Bigger issue is backwards compatibility to Jaguar and AMD not providing ARM cores.
 
K12 is dead. I don't see an Arm core fast enough to allow full BC being available in the next couple of years. And in terms of pure grunt, I'm not aware of any ARM offerings that can match the highly scalable 8 core, 16 thread Zen setup AMD would likely be able to offer console vendors in the 2019/2020 period.

The last official word about K12 from Lisa Su is that they were 'always looking at ARM', but there was no current ARM R&D, and that K12 would be available to semi-custom customers if they wanted it. Sorry, I can't find a link for the quote to the last part.

Since K12 development was 'highly leveraged' by Zen x86 development that it's not currently in development I find less of an issue.

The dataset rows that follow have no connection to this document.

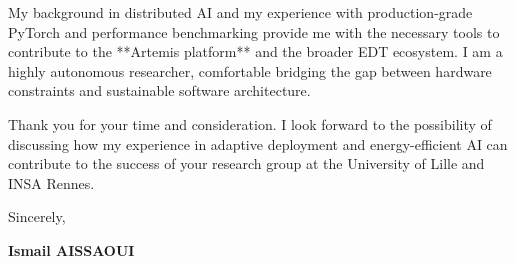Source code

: \documentclass[a4paper,12pt]{article}
\begin{document}
My background in distributed AI and my experience with production-grade PyTorch and performance benchmarking provide me with the necessary tools to contribute to the **Artemis platform** and the broader EDT ecosystem. I am a highly autonomous researcher, comfortable bridging the gap between hardware constraints and sustainable software architecture.

Thank you for your time and consideration. I look forward to the possibility of discussing how my experience in adaptive deployment and energy-efficient AI can contribute to the success of your research group at the University of Lille and INSA Rennes.

Sincerely,

\bigskip

\textbf{Ismail AISSAOUI}
\end{document}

Hypothetical scenario, but what if Microsoft wanted K12 for ARM servers and leveraged that R&D with console? I posted a link earlier about Microsoft server and XBOX silicon R&D capability being joint and how Microsoft was planning to lead with silicon innovation.

As far as other ARM big cores... ARM itself is going to have something big and next-generation for 7nm that its R&D team in Austin has been working on for years... and with expanded Softbank budget now. Computex in May is one to mark the calendar for that.
 
I meant an actual benchmark link, not just a spurious claim made off the cuff.

FWIW, transistors spent on x86/x64 ISA overhead is not 10% of a core's worth, but much less. I seem to recall claims of 1-2% or so of Intel's cell phone x86 CPUs from a number of years back, and those cores were tiny. So it would likely be much less for a modern desktop x64 core.

Well, in the video Keller mentioned 'inherent architectural efficiencies' of the ARM ISA that he thought were 'pretty cool', mentioned how that expanded performance, and that they took lessons from ARM ISA and applied them to Zen. So, in a sense, ARM is in Zen!

That's a pre-Zen 4 year old interview..
AMD dropped their ARM development years ago and Zen is pretty successful.

AMD isn't going to start working on ARM cores again just because Softbank is rich.

And Sony knows that getting devs working fast and efficiently on the new architecture is orders of magnitude more important than the whims of a japanese magnate.

According to the latest rumors, earlier devkits are already in the hands of some devs.
What do you think it's more likely to be inside those devkits? A special order SoC with an ARM K12 or a regular X370 motherboard with a Ryzen 1700 and a Vega 64?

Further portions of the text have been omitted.